From a low-resolution source to production-ready artwork.

Before

Original Hedgerow Pottery logo file, shown small and low contrast with fine details that would be difficult to reproduce at different sizes.

A fragile logo source that could not support every production context.

After

Rebuilt Hedgerow Pottery logo with clearer hierarchy, stronger spacing, and higher legibility for production use.

A cleaner mark with stronger hierarchy, spacing, and reproduction quality.

The Real Problem Was Production Fragility

The visible problem was a logo that needed cleanup. The deeper business problem was that the identity could not move cleanly through the places a small business actually needs its brand to work: a sign vendor, printed materials, social posts, merchandise, and day-to-day marketing.

Without reusable files or simple standards, every new use risked becoming a one-off translation. The business needed a right-sized system the owner and vendors could understand without turning every production decision into a design consultation.

I Reframed the Ask as a Toolkit the Owner Could Run

I treated the work as brand-system enablement, not a cosmetic refresh. The goal was to turn trapped design knowledge into practical assets, rules, and guidance that would keep working after the project left my hands.

That meant sizing the solution to the business: enough structure to make decisions repeatable, but not a heavy brand program that a small team would never maintain.

The Handoff Worked When the Sign Went to Production

The strongest proof point was not the guidebook itself.

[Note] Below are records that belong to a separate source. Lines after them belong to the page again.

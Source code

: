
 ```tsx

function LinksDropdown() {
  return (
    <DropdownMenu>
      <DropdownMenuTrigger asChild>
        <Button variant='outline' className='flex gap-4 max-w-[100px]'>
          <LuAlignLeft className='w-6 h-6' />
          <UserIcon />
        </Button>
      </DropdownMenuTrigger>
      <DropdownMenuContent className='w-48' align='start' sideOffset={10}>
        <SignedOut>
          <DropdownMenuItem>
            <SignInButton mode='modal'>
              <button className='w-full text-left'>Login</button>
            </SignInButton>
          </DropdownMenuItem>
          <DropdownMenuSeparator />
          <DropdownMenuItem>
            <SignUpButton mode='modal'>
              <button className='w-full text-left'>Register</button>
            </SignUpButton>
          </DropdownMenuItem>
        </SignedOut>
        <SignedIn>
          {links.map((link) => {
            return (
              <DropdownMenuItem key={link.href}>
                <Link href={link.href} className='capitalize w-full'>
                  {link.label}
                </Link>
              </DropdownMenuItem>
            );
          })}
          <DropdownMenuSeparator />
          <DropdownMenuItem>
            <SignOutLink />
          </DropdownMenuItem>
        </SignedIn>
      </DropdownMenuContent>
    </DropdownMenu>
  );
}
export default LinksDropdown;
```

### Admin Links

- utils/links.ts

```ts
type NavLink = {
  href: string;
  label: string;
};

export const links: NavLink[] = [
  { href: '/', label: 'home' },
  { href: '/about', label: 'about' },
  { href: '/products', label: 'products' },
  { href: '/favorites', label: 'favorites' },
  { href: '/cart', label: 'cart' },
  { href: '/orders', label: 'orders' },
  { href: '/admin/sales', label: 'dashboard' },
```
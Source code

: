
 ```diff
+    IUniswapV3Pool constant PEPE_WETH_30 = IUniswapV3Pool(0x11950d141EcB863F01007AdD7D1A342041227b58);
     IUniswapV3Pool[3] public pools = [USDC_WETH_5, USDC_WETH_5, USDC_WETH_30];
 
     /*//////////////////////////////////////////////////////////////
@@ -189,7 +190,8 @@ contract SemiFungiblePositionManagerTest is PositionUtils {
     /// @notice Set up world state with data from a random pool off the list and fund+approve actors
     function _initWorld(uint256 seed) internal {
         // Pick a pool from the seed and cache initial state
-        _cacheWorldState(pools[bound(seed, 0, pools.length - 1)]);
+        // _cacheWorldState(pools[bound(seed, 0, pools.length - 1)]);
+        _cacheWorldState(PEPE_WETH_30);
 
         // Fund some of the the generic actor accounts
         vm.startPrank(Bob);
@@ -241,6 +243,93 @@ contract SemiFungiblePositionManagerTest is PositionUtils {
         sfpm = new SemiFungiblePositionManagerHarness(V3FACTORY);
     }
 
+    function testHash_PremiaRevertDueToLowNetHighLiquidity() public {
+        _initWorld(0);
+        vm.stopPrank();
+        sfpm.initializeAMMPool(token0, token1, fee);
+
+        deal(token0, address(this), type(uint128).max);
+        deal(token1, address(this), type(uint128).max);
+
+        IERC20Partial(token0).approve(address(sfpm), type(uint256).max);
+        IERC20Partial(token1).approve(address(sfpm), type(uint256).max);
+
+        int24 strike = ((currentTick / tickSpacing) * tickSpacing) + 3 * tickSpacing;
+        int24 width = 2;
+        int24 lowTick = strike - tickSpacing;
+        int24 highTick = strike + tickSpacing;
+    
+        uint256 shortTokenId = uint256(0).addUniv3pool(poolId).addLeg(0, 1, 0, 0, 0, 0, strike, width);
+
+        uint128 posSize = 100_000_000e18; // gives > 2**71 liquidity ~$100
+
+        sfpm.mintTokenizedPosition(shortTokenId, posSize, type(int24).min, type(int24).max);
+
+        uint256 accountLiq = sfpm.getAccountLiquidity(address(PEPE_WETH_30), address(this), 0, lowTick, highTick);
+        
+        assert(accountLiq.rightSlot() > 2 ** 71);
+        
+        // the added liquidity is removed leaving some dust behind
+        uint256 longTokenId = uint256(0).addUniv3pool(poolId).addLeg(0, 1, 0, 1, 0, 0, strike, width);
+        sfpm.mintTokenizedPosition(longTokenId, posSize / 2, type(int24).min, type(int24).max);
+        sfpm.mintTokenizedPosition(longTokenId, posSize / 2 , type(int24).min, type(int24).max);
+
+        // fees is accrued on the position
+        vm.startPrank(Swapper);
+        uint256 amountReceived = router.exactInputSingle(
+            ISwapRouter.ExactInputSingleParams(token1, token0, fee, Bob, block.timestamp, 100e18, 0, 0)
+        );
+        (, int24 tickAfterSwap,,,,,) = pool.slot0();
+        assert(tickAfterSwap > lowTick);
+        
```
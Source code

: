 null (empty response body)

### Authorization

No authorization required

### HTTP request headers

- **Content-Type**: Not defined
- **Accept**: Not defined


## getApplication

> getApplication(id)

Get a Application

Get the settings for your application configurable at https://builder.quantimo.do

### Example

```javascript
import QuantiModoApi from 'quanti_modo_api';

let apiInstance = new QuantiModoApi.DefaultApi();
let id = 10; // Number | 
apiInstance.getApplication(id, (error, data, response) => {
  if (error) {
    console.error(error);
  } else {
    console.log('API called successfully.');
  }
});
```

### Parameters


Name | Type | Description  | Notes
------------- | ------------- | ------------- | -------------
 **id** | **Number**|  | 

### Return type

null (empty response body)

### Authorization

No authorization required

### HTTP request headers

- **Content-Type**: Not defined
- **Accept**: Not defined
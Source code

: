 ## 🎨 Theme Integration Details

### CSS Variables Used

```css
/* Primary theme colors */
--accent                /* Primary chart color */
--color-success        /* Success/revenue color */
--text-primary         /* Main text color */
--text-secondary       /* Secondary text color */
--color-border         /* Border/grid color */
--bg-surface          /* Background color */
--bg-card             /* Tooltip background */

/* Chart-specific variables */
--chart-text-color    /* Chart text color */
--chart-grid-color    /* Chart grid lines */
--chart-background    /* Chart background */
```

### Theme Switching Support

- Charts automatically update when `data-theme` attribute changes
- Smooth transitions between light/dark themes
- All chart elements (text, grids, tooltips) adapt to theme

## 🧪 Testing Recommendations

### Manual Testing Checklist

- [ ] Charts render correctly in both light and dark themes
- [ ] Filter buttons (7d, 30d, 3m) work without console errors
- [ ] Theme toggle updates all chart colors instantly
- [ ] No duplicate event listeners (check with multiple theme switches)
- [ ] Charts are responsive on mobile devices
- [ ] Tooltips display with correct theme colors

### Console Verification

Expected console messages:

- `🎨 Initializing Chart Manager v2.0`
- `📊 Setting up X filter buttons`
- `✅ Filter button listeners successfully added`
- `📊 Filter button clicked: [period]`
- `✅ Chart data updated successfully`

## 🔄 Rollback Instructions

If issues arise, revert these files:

It was what happened after the handoff: a vendor used the guidebook and production files directly to produce the large-format outdoor sign.

That matters because the system had to survive outside the designer's hands. The rebuilt artwork made the sign technically possible; the guidebook and file guidance made it usable by the people responsible for producing it.

Large outdoor Hedgerow Pottery sign produced from the rebuilt identity system, showing the logo scaled for a real-world signage context.
The produced outdoor sign, scaled from the rebuilt identity system.

What I Designed and Led

I was solo on the identity system, from diagnosis through production handoff. I designed the assets, clarified the rules, and created the guidance the client and vendors needed to apply the brand consistently.

  • Rebuilt the logo as scalable vector artwork.
  • Created flexible logo variations for different backgrounds, sizes, and production contexts.
  • Improved contrast, hierarchy, spacing, and small-size legibility.
  • Prepared production-ready files for signage, print, social, and marketing use.
  • Built a lightweight guidebook with usage rules and vendor handoff guidance.
Hedgerow Pottery style guide showing logo usage, color guidance, and practical brand standards for client and vendor use.
The delivered guidebook translated the identity decisions into rules the client and vendors could use.

The System Connected Assets, Rules, and Real-World Use

The toolkit connected the rebuilt mark to the decisions that usually create friction: which file to use, which version fits the context, and how to preserve readability as the identity moves from screen to print to signage.

Diagram showing one low-resolution logo file becoming an identity toolkit with vector artwork, logo variations, legibility rules, file guidance, vendor handoff, signage, and social and marketing use.
One fragile source became a system of artwork, guidance, files, and real-world applications.

Outcome: The Identity Left My Hands and Kept Working

Hedgerow ended with more than cleaner artwork. The business had a practical identity system that could be handed to vendors and reused across real touchpoints.

The produced sign confirmed the handoff worked at large scale, and the identity assets are now used across social channels and marketing materials. The value here is production readiness, clearer quality standards, and a brand system the business could keep using.

Hedgerow Pottery identity shown across packaging, a tote bag, business card, and mug mockups to demonstrate how the system can extend across marketing and merchandise contexts.
System applications across marketing and merchandise contexts.